*** Dataset excerpts

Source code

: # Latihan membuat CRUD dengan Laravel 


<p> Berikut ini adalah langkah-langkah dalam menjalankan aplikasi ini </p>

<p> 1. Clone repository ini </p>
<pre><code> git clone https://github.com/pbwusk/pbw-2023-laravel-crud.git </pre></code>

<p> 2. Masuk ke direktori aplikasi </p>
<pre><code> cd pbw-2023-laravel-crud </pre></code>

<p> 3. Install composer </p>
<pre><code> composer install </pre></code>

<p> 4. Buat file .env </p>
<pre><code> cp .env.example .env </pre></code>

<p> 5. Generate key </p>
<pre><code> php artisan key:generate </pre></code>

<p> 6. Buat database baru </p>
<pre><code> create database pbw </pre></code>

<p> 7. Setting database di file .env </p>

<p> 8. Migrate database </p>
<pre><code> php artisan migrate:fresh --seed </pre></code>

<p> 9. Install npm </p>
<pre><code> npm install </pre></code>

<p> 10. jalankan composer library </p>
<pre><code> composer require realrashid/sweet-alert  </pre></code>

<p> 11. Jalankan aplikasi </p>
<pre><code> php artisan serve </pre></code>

******
*** Dataset excerpts

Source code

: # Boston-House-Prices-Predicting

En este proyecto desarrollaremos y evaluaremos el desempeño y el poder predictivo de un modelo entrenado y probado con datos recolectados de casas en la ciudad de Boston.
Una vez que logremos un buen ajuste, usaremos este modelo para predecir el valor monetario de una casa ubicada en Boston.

******

(What the task asks): From the data above, copy each line where the string "modelo" appears.

(Response to this exercise):
En este proyecto desarrollaremos y evaluaremos el desempeño y el poder predictivo de un modelo entrenado y probado con datos recolectados de casas en la ciudad de Boston.
Una vez que logremos un buen ajuste, usaremos este modelo para predecir el valor monetario de una casa ubicada en Boston.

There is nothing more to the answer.